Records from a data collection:
================

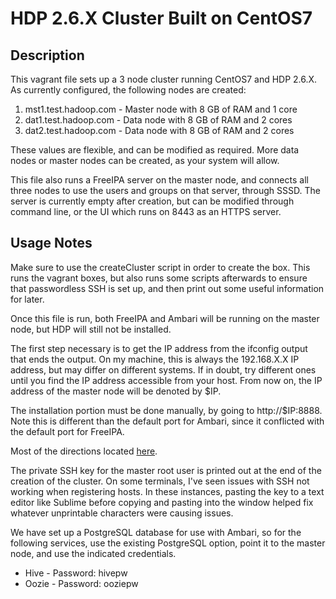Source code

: # HDP 2.6.X Cluster Built on CentOS7
## Description
This vagrant file sets up a 3 node cluster running CentOS7 and HDP 2.6.X. As currently configured, the following nodes are created:
1. mst1.test.hadoop.com - Master node with 8 GB of RAM and 1 core
2. dat1.test.hadoop.com - Data node with 8 GB of RAM and 2 cores
3. dat2.test.hadoop.com - Data node with 8 GB of RAM and 2 cores

These values are flexible, and can be modified as required. More data nodes or master nodes can be created, as your system will allow.

This file also runs a FreeIPA server on the master node, and connects all three nodes to use the users and groups on that server, through SSSD. The server is currently empty after creation, but can be modified through command line, or the UI which runs on 8443 as an HTTPS server.

## Usage Notes
Make sure to use the createCluster script in order to create the box. This runs the vagrant boxes, but also runs some scripts afterwards to ensure that passwordless SSH is set up, and then print out some useful information for later.

Once this file is run, both FreeIPA and Ambari will be running on the master node, but HDP will still not be installed. 

The first step necessary is to get the IP address from the ifconfig output that ends the output. On my machine, this is always the 192.168.X.X IP address, but may differ on different systems. If in doubt, try different ones until you find the IP address accessible from your host. From now on, the IP address of the master node will be denoted by $IP.

The installation portion must be done manually, by going to http://$IP:8888. Note this is different than the default port for Ambari, since it conflicted with the default port for FreeIPA.

Most of the directions located [here](https://docs.hortonworks.com/HDPDocuments/Ambari-2.6.2.2/bk_ambari-installation/content/log_in_to_apache_ambari.html).

The private SSH key for the master root user is printed out at the end of the creation of the cluster. On some terminals, I've seen issues with SSH not working when registering hosts. In these instances, pasting the key to a text editor like Sublime before copying and pasting into the window helped fix whatever unprintable characters were causing issues.

We have set up a PostgreSQL database for use with Ambari, so for the following services, use the existing PostgreSQL option, point it to the master node, and use the indicated credentials.
* Hive - Password: hivepw
* Oozie - Password: ooziepw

================

▶ TASK DETAILS
"hadoop" is the string to look for; please copy every line of the records above where it appears.

▶ PROBLEM SOLUTION
1. mst1.test.hadoop.com - Master node with 8 GB of RAM and 1 core
2. dat1.test.hadoop.com - Data node with 8 GB of RAM and 2 cores
3. dat2.test.hadoop.com - Data node with 8 GB of RAM and 2 cores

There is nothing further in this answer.